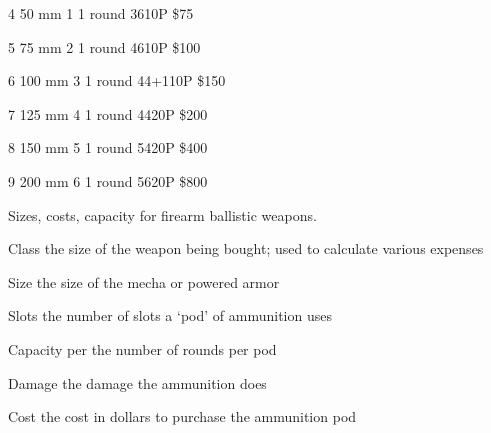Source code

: \documentclass[twoside]{book}
\begin{document}
                  
                   4   
                   50 mm   
                   1   
                   1 round   
                   3610P   
                   \$75   
                  
                  
                   5   
                   75 mm   
                   2   
                   1 round   
                   4610P   
                   \$100   
                  
                  
                   6   
                   100 mm   
                   3   
                   1 round   
                   44+110P   
                   \$150   
                  
                  
                   7   
                   125 mm   
                   4   
                   1 round   
                   4420P   
                   \$200   
                  
                  
                   8   
                   150 mm   
                   5   
                   1 round   
                   5420P   
                   \$400   
                  
                  
                   9   
                   200 mm   
                   6   
                   1 round   
                   5620P   
                   \$800   
                  
                
                Sizes, costs, capacity for firearm ballistic
                 weapons.
              
              
                 Class 
                  the size of the weapon being bought; used to
                 calculate various expenses 
                
              
                 Size 
                  the size of the mecha or powered armor 
                
              
                 Slots 
                  the number of slots a `pod' of
                 ammunition uses 
                
              
                 Capacity per 
                  the number of rounds per pod 
                
              
                 Damage 
                  the damage the ammunition does 
                
              
                 Cost 
                  the cost in dollars to purchase the ammunition
                 pod 
                
\end{document}
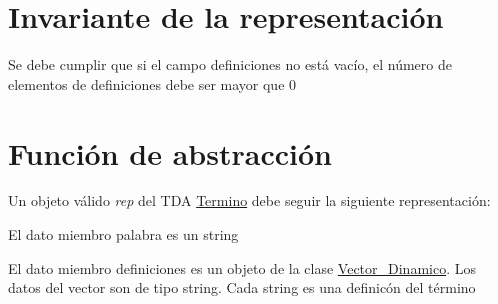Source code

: \hypertarget{repTermino_invTermino}{}\section{Invariante de la representación}\label{repTermino_invTermino}
Se debe cumplir que si el campo definiciones no está vacío, el número de elementos de definiciones debe ser mayor que 0 \hypertarget{repTermino_faTermino}{}\section{Función de abstracción}\label{repTermino_faTermino}
Un objeto válido {\itshape rep} del T\+DA \mbox{\hyperlink{classTermino}{Termino}} debe seguir la siguiente representación\+:
\begin{DoxyItemize}
\item El dato miembro palabra es un string
\item El dato miembro definiciones es un objeto de la clase \mbox{\hyperlink{classVector__Dinamico}{Vector\+\_\+\+Dinamico}}. Los datos del vector son de tipo string. Cada string es una definicón del término 
\end{DoxyItemize}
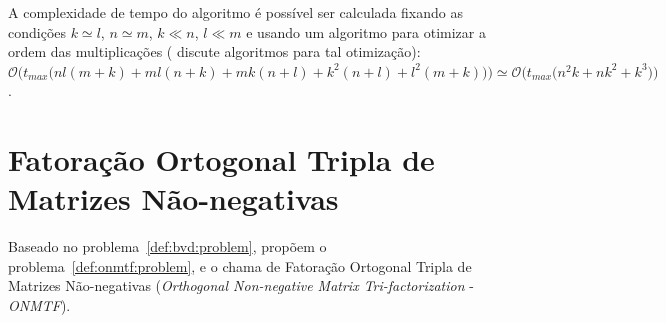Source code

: \documentclass[
    12pt,                %
    oneside,            %
    a4paper,            %
    english,            %
    brazil                %
    ]{abntex2ppgsi}
\newtheorem{theorem}{Teorema}
\begin{document}
A complexidade de tempo do algoritmo é possível ser calculada fixando as condições $k \simeq l$, $n \simeq m$, $k \ll n$, $l \ll m$ e usando um algoritmo para otimizar a ordem das multiplicações ( discute algoritmos para tal otimização): $\mathcal{O}\Big( t_{max} \big( nl (m + k) + ml (n + k) + mk (n + l) + k^2 (n + l) + l^2 (m + k) \big) \Big) \simeq \mathcal{O}\Big( t_{max} \big( n^2k + nk^2 + k^3 ) \Big)$.






\section{Fatoração Ortogonal Tripla de Matrizes Não-negativas}
\label{sec:ONMTF}

Baseado no problema~\ref{def:bvd:problem},  propõem o problema~\ref{def:onmtf:problem}, e o chama de Fatoração Ortogonal Tripla de Matrizes Não-negativas (\textit{Orthogonal Non-negative Matrix Tri-factorization} - \textit{ONMTF}).
\end{document}
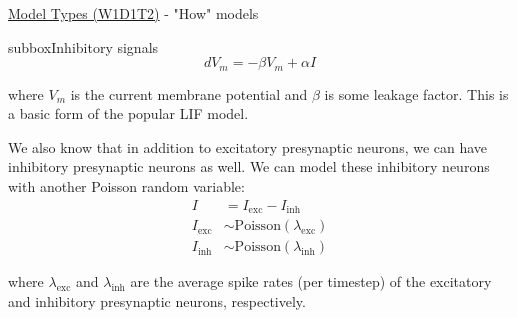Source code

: \begin{textbox}{\href{https://compneuro.neuromatch.io/tutorials/W1D1_ModelTypes/student/W1D1_Tutorial2.html}{Model Types (W1D1T2)} -  "How" models}
\begin{subbox}{subbox}{Inhibitory signals}
\begin{equation}
dV_m = -{\beta}V_m + {\alpha}I
\end{equation}

where $V_m$ is the current membrane potential and $\beta$ is some leakage factor. This is a basic form of the popular LIF model.

We also know that in addition to excitatory presynaptic neurons, we can have inhibitory presynaptic neurons as well. We can model these inhibitory neurons with another Poisson random variable:
\begin{align}
I &= I_{\mathrm{exc}} - I_{\mathrm{inh}} \\
I_{\mathrm{exc}} &\sim \mathrm{Poisson}(\lambda_{\mathrm{exc}}) \\
I_{\mathrm{inh}} &\sim \mathrm{Poisson}(\lambda_{\mathrm{inh}})
\end{align}

where $\lambda_{\mathrm{exc}}$ and $\lambda_{\mathrm{inh}}$ are the average spike rates (per timestep) of the excitatory and inhibitory presynaptic neurons, respectively.

\end{subbox}
\end{textbox}
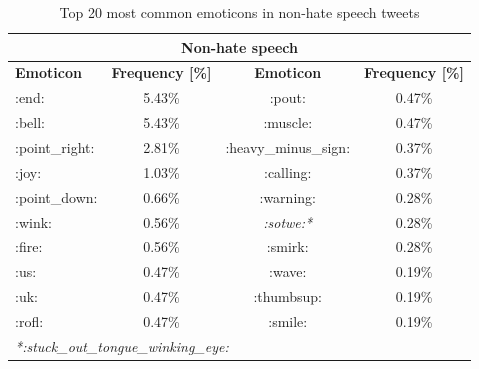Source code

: \documentclass[conference]{IEEEtran}
\begin{document}
\begin{table}[!ht]
    \def\arraystretch{1.2}%
    \begin{center}
      \caption{Top 20 most common emoticons in non-hate speech tweets}
      \label{tab:emoticons_non_hate}
      \begin{tabular}{l c | c c}
        \hline\hline
        \multicolumn{4}{c}{\textbf{Non-hate speech}}\\
        \hline
        \textbf{Emoticon}&\textbf{Frequency [\%]}&\textbf{Emoticon}&\textbf{Frequency [\%]}\\
        \hline
        :end: & 5.43\% & :pout: & 0.47\%\\
        :bell: & 5.43\% & :muscle: & 0.47\%\\
        :point\_right: & 2.81\% & :heavy\_minus\_sign: & 0.37\%\\
        :joy: & 1.03\% & :calling: & 0.37\%\\
        :point\_down: & 0.66\% & :warning: & 0.28\%\\
        :wink: & 0.56\% & \emph{:sotwe:*} & 0.28\%\\
        :fire: & 0.56\% & :smirk: & 0.28\%\\
        :us: & 0.47\% & :wave: & 0.19\%\\
        :uk: & 0.47\% & :thumbsup: & 0.19\%\\
        :rofl: & 0.47\% & :smile: & 0.19\%\\                           
        \hline
        \multicolumn{4}{l}{\emph{*:stuck\_out\_tongue\_winking\_eye:}}\\
        \hline\hline
      \end{tabular}  
    \end{center}
  \end{table}
\end{document}
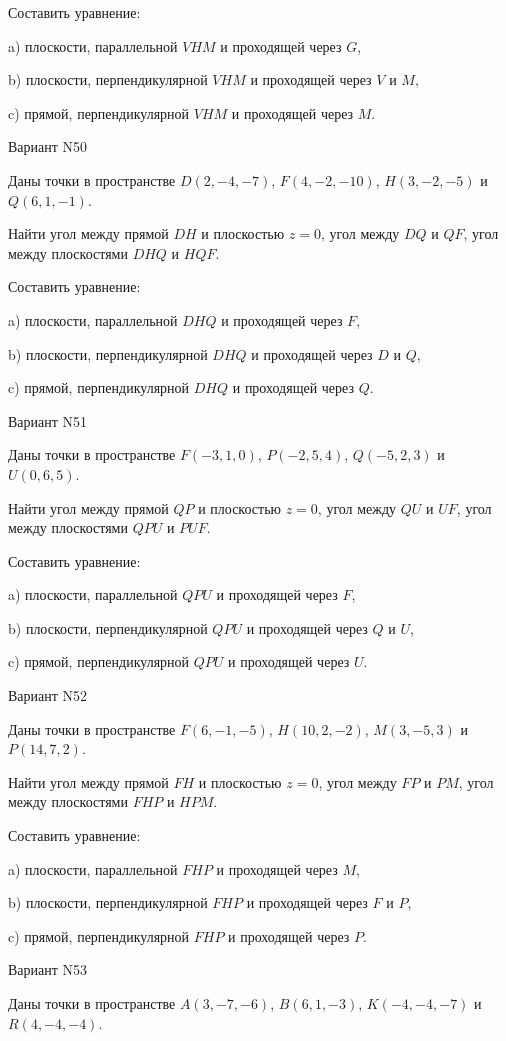 \documentclass[11pt]{report}
\begin{document}
Составить уравнение: 

a) плоскости, параллельной $VHM$ и проходящей через $G$,

b) плоскости, перпендикулярной $VHM$ и проходящей через $V$ и $M$,

c) прямой, перпендикулярной $VHM$ и проходящей через $M$.

Вариант N50

Даны точки в пространстве
$D(2, -4, -7)$, $F(4, -2, -10)$, $H(3, -2, -5)$ и
$Q(6, 1, -1)$.

Найти угол между прямой $DH$ и плоскостью $z = 0$, угол между $DQ$ и $QF$, угол между плоскостями $DHQ$ 
и $HQF$.

Составить уравнение: 

a) плоскости, параллельной $DHQ$ и проходящей через $F$,

b) плоскости, перпендикулярной $DHQ$ и проходящей через $D$ и $Q$,

c) прямой, перпендикулярной $DHQ$ и проходящей через $Q$.

Вариант N51

Даны точки в пространстве
$F(-3, 1, 0)$, $P(-2, 5, 4)$, $Q(-5, 2, 3)$ и
$U(0, 6, 5)$.

Найти угол между прямой $QP$ и плоскостью $z = 0$, угол между $QU$ и $UF$, угол между плоскостями $QPU$ 
и $PUF$.

Составить уравнение: 

a) плоскости, параллельной $QPU$ и проходящей через $F$,

b) плоскости, перпендикулярной $QPU$ и проходящей через $Q$ и $U$,

c) прямой, перпендикулярной $QPU$ и проходящей через $U$.

Вариант N52

Даны точки в пространстве
$F(6, -1, -5)$, $H(10, 2, -2)$, $M(3, -5, 3)$ и
$P(14, 7, 2)$.

Найти угол между прямой $FH$ и плоскостью $z = 0$, угол между $FP$ и $PM$, угол между плоскостями $FHP$ 
и $HPM$.

Составить уравнение: 

a) плоскости, параллельной $FHP$ и проходящей через $M$,

b) плоскости, перпендикулярной $FHP$ и проходящей через $F$ и $P$,

c) прямой, перпендикулярной $FHP$ и проходящей через $P$.

Вариант N53

Даны точки в пространстве
$A(3, -7, -6)$, $B(6, 1, -3)$, $K(-4, -4, -7)$ и
$R(4, -4, -4)$.
\end{document}
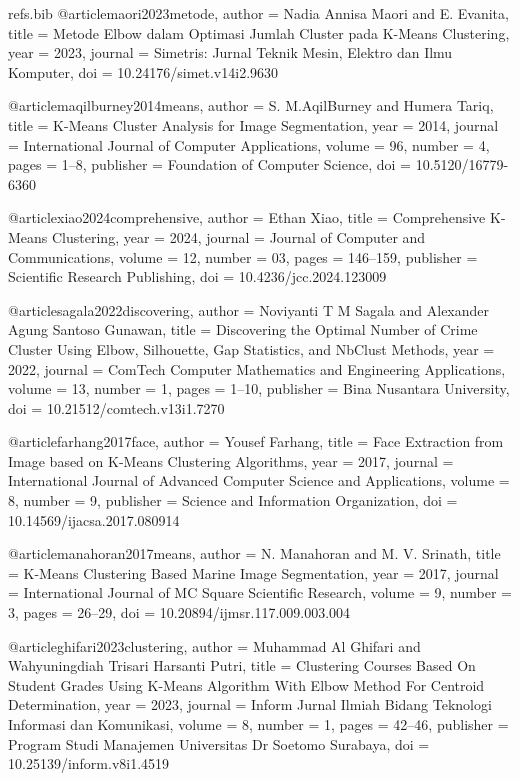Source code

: \begin{filecontents*}[overwrite]{refs.bib}
@article{maori2023metode,
  author = {Nadia Annisa Maori and E. Evanita},
  title = {{Metode Elbow dalam Optimasi Jumlah Cluster pada K-Means Clustering}},
  year = {2023},
  journal = {Simetris: Jurnal Teknik Mesin, Elektro dan Ilmu Komputer},
  doi = {10.24176/simet.v14i2.9630}
}

@article{maqilburney2014means,
  author = {S. M.AqilBurney and Humera Tariq},
  title = {{K-Means Cluster Analysis for Image Segmentation}},
  year = {2014},
  journal = {International Journal of Computer Applications},
  volume = {96},
  number = {4},
  pages = {1--8},
  publisher = {Foundation of Computer Science},
  doi = {10.5120/16779-6360}
}

@article{xiao2024comprehensive,
  author = {Ethan Xiao},
  title = {{Comprehensive K-Means Clustering}},
  year = {2024},
  journal = {Journal of Computer and Communications},
  volume = {12},
  number = {03},
  pages = {146--159},
  publisher = {Scientific Research Publishing},
  doi = {10.4236/jcc.2024.123009}
}

@article{sagala2022discovering,
  author = {Noviyanti T M Sagala and Alexander Agung Santoso Gunawan},
  title = {{Discovering the Optimal Number of Crime Cluster Using Elbow, Silhouette, Gap Statistics, and NbClust Methods}},
  year = {2022},
  journal = {ComTech Computer Mathematics and Engineering Applications},
  volume = {13},
  number = {1},
  pages = {1--10},
  publisher = {Bina Nusantara University},
  doi = {10.21512/comtech.v13i1.7270}
}

@article{farhang2017face,
  author = {Yousef Farhang},
  title = {{Face Extraction from Image based on K-Means Clustering Algorithms}},
  year = {2017},
  journal = {International Journal of Advanced Computer Science and Applications},
  volume = {8},
  number = {9},
  publisher = {Science and Information Organization},
  doi = {10.14569/ijacsa.2017.080914}
}

@article{manahoran2017means,
  author = {N. Manahoran and M. V. Srinath},
  title = {{K-Means Clustering Based Marine Image Segmentation}},
  year = {2017},
  journal = {International Journal of MC Square Scientific Research},
  volume = {9},
  number = {3},
  pages = {26--29},
  doi = {10.20894/ijmsr.117.009.003.004}
}

@article{ghifari2023clustering,
  author = {Muhammad Al Ghifari and Wahyuningdiah Trisari Harsanti Putri},
  title = {{Clustering Courses Based On Student Grades Using K-Means Algorithm With Elbow Method For Centroid Determination}},
  year = {2023},
  journal = {Inform Jurnal Ilmiah Bidang Teknologi Informasi dan Komunikasi},
  volume = {8},
  number = {1},
  pages = {42--46},
  publisher = {Program Studi Manajemen Universitas Dr Soetomo Surabaya},
  doi = {10.25139/inform.v8i1.4519}
}


\end{filecontents*}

━━━━━━━━━━

Assignment
Find the word "Tripla" in the records. Copy every line it appears in.

Reply
\section{Fatoração Ortogonal Tripla de Matrizes Não-negativas}
Baseado no problema~\ref{def:bvd:problem},  propõem o problema~\ref{def:onmtf:problem}, e o chama de Fatoração Ortogonal Tripla de Matrizes Não-negativas (\textit{Orthogonal Non-negative Matrix Tri-factorization} - \textit{ONMTF}).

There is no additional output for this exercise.